Tennessee Passes Bill to Allow Teachers to Carry Concealed Handguns

Tennessee lawmakers passed a bill on Tuesday to allow teachers and other school staff members to carry concealed handguns on school campuses. The measure, if it goes into law, would require those carrying guns to undergo training and have the approval of school officials, but parents and most other school employees would not be notified.

The bill is one of the most significant pieces of public safety legislation to advance in Tennessee after a shooting just over a year ago at a private Christian school in Nashville left three students and three staff members dead. The attack galvanized parents at the school and many others in Tennessee — including the state’s Republican governor — to demand action that could prevent similar violence.

But many of them believed that restricting access to guns was the solution, and critics of the legislation have argued that bringing more weapons onto school campuses would not improve safety and could even amplify the danger facing students.

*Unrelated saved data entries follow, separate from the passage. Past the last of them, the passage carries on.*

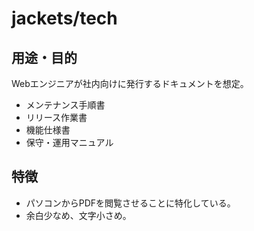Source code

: # jackets/tech

## 用途・目的

Webエンジニアが社内向けに発行するドキュメントを想定。

- メンテナンス手順書
- リリース作業書
- 機能仕様書
- 保守・運用マニュアル

## 特徴

- パソコンからPDFを閲覧させることに特化している。
- 余白少なめ、文字小さめ。
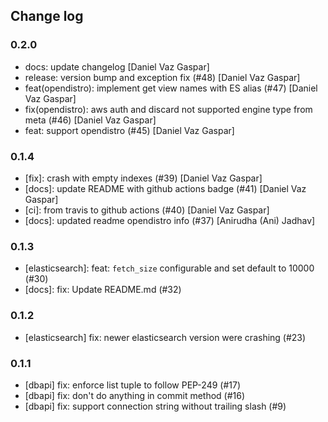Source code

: ## Change log

### 0.2.0

- docs: update changelog [Daniel Vaz Gaspar]
- release: version bump and exception fix (#48)  [Daniel Vaz Gaspar]
- feat(opendistro): implement get view names with ES alias (#47)  [Daniel Vaz Gaspar]
- fix(opendistro): aws auth and discard not supported engine type from meta (#46)  [Daniel Vaz Gaspar]
- feat: support opendistro (#45) [Daniel Vaz Gaspar]

### 0.1.4

- [fix]: crash with empty indexes (#39) [Daniel Vaz Gaspar]
- [docs]: update README with github actions badge (#41) [Daniel Vaz Gaspar]
- [ci]: from travis to github actions (#40) [Daniel Vaz Gaspar]
- [docs]: updated readme opendistro info (#37) [Anirudha (Ani) Jadhav]

### 0.1.3

- [elasticsearch]: feat: `fetch_size` configurable and set default to 10000 (#30) 
- [docs]: fix: Update README.md (#32)

### 0.1.2

- [elasticsearch] fix: newer elasticsearch version were crashing (#23)

### 0.1.1

- [dbapi] fix: enforce list tuple to follow PEP-249 (#17)
- [dbapi] fix: don't do anything in commit method (#16)
- [dbapi] fix: support connection string without trailing slash (#9)
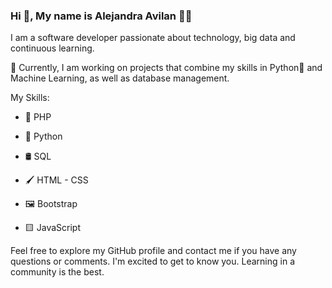 ### Hi 👋, My name is Alejandra Avilan 👩‍💻
I am a software developer passionate about technology, big data and continuous learning. 

🚀 Currently, I am working on projects that combine my skills in Python🐍 and Machine Learning, as well as database management.

My Skills:

- 🐘 PHP

- 🐍 Python

- 🛢️ SQL 

- 🖌 HTML - CSS

- 🖼 Bootstrap

- 🟨 JavaScript


Feel free to explore my GitHub profile and contact me if you have any questions or comments. 
I'm excited to get to know you. Learning in a community is the best.


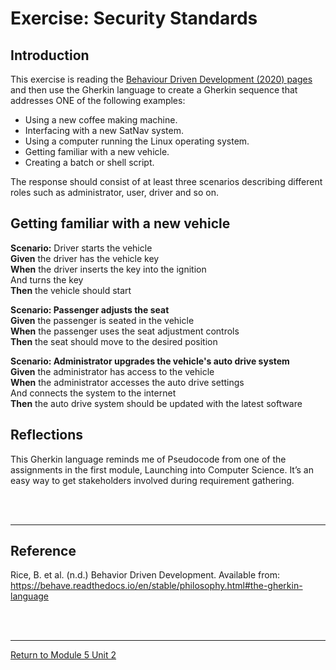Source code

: # Exercise: Security Standards

## Introduction
This exercise is reading the [Behaviour Driven Development (2020) pages](https://behave.readthedocs.io/en/stable/philosophy.html#the-gherkin-language) and then use the Gherkin language to create a Gherkin sequence that addresses ONE of the following examples:
 - Using a new coffee making machine.
 - Interfacing with a new SatNav system.
 - Using a computer running the Linux operating system.
 - Getting familiar with a new vehicle.
 - Creating a batch or shell script.

The response should consist of at least three scenarios describing different roles such as administrator, user, driver and so on.  

## Getting familiar with a new vehicle
**Scenario:** Driver starts the vehicle <br>
    **Given** the driver has the vehicle key <br>
    **When** the driver inserts the key into the ignition <br>
    And turns the key <br>
    **Then** the vehicle should start <br>

  **Scenario: Passenger adjusts the seat** <br>
    **Given** the passenger is seated in the vehicle <br>
    **When** the passenger uses the seat adjustment controls <br>
    **Then** the seat should move to the desired position <br>

  **Scenario: Administrator upgrades the vehicle's auto drive system** <br>
    **Given** the administrator has access to the vehicle <br>
    **When** the administrator accesses the auto drive settings <br>
    And connects the system to the internet <br>
    **Then** the auto drive system should be updated with the latest software <br>

  
## Reflections
This Gherkin language reminds me of Pseudocode from one of the assignments in the first module, Launching into Computer Science. It’s an easy way to get stakeholders involved during requirement gathering.

<br><br>

---

## Reference
Rice, B. et al. (n.d.) Behavior Driven Development. Available from: https://behave.readthedocs.io/en/stable/philosophy.html#the-gherkin-language

<br><br>

---

[Return to Module 5 Unit 2](SEPM_Unit02.md)
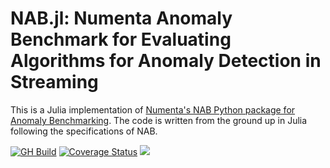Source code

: # NAB.jl: Numenta Anomaly Benchmark for Evaluating Algorithms for Anomaly Detection in Streaming

This is a Julia implementation of [Numenta's NAB Python package for Anomaly Benchmarking](https://github.com/numenta/NAB).
The code is written from the ground up in Julia following the specifications of NAB.


[![GH Build](https://github.com/akamai/NAB.jl/workflows/CI/badge.svg)](https://github.com/akamai/NAB.jl/actions/workflows/CI.yml?query=branch%3Amain)
[![Coverage Status](https://coveralls.io/repos/github/akamai/NAB.jl/badge.svg?branch=main)](https://coveralls.io/github/akamai/NAB.jl?branch=main)
[![](https://img.shields.io/badge/docs-dev-blue.svg)](https://akamai.github.io/NAB.jl/)
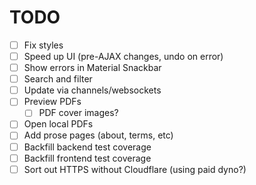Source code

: # TODO

 - [ ] Fix styles
 - [ ] Speed up UI (pre-AJAX changes, undo on error)
 - [ ] Show errors in Material Snackbar
 - [ ] Search and filter
 - [ ] Update via channels/websockets
 - [ ] Preview PDFs
     - [ ] PDF cover images?
 - [ ] Open local PDFs
 - [ ] Add prose pages (about, terms, etc)
 - [ ] Backfill backend test coverage
 - [ ] Backfill frontend test coverage
 - [ ] Sort out HTTPS without Cloudflare (using paid dyno?)
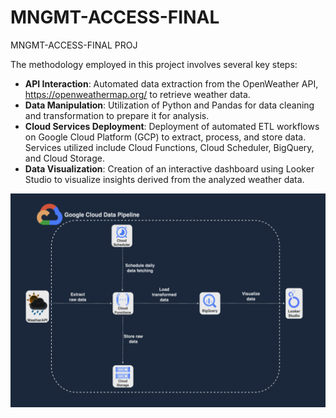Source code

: # MNGMT-ACCESS-FINAL
MNGMT-ACCESS-FINAL PROJ


The methodology employed in this project involves several key steps:
- **API Interaction**: Automated data extraction from the OpenWeather API,
https://openweathermap.org/ to retrieve weather data.
- **Data Manipulation**: Utilization of Python and Pandas for data cleaning and transformation to
prepare it for analysis.
- **Cloud Services Deployment**: Deployment of automated ETL workflows on Google Cloud
Platform (GCP) to extract, process, and store data. Services utilized include Cloud Functions,
Cloud Scheduler, BigQuery, and Cloud Storage.
- **Data Visualization**: Creation of an interactive dashboard using Looker Studio to visualize
insights derived from the analyzed weather data.


![GCP-Data-Pipeline](images/GCP-Data-Pipeline.png "GCP-Data-Pipeline.png")
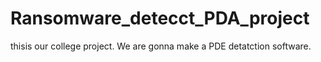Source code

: # Ransomware_detecct_PDA_project
thisis our college project.
We are gonna make a PDE detatction software.
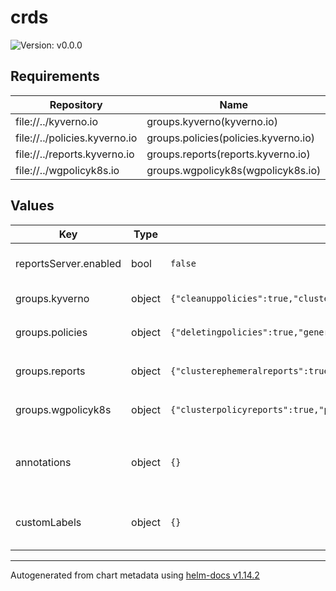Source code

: # crds

![Version: v0.0.0](https://img.shields.io/badge/Version-v0.0.0-informational?style=flat-square)

## Requirements

| Repository | Name | Version |
|------------|------|---------|
| file://../kyverno.io | groups.kyverno(kyverno.io) | v0.0.0 |
| file://../policies.kyverno.io | groups.policies(policies.kyverno.io) | v0.0.0 |
| file://../reports.kyverno.io | groups.reports(reports.kyverno.io) | v0.0.0 |
| file://../wgpolicyk8s.io | groups.wgpolicyk8s(wgpolicyk8s.io) | v0.0.0 |

## Values

| Key | Type | Default | Description |
|-----|------|---------|-------------|
| reportsServer.enabled | bool | `false` | Kyverno reports-server is used in your cluster |
| groups.kyverno | object | `{"cleanuppolicies":true,"clustercleanuppolicies":true,"clusterpolicies":true,"globalcontextentries":true,"policies":true,"policyexceptions":true,"updaterequests":true}` | Install CRDs in group `kyverno.io` |
| groups.policies | object | `{"deletingpolicies":true,"generatingpolicies":true,"imagevalidatingpolicies":true,"mutatingpolicies":true,"policyexceptions":true,"validatingpolicies":true}` | Install CRDs in group `policies.kyverno.io` |
| groups.reports | object | `{"clusterephemeralreports":true,"ephemeralreports":true}` | Install CRDs in group `reports.kyverno.io` |
| groups.wgpolicyk8s | object | `{"clusterpolicyreports":true,"policyreports":true}` | Install CRDs in group `wgpolicyk8s.io` |
| annotations | object | `{}` | This field can be overwritten by setting crds.annotations in the parent chart |
| customLabels | object | `{}` | This field can be overwritten by setting crds.labels in the parent chart |

----------------------------------------------
Autogenerated from chart metadata using [helm-docs v1.14.2](https://github.com/norwoodj/helm-docs/releases/v1.14.2)
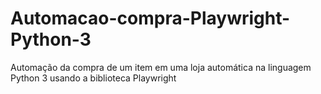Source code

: # Automacao-compra-Playwright-Python-3
Automação da compra de um item em uma loja automática na linguagem Python 3 usando a biblioteca Playwright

“I ask that you don’t put our children’s lives at risk by putting more and more guns in schools,” State Senator London Lamar, a Democrat from Memphis, said during a debate this month as she cradled her infant son. “It is really hard, even as a new mom, to stand here and have to be composed on a piece of legislation that I know puts my son’s life at risk,” she added.

The bill’s supporters have disputed that contention, arguing that the measure would protect students, not only because trained adults would have access to guns but also because their presence could act as a deterrent to a would-be assailant.

“We are not trying to shoot a student but protect a student from an active shooter whose sole purpose is to get in that school and kill people,” State Senator Ken Yager, a Republican, said.

The bill significantly expands the current law, which mostly limits the carrying of firearms to law enforcement officers employed at a public school or to school resource officers.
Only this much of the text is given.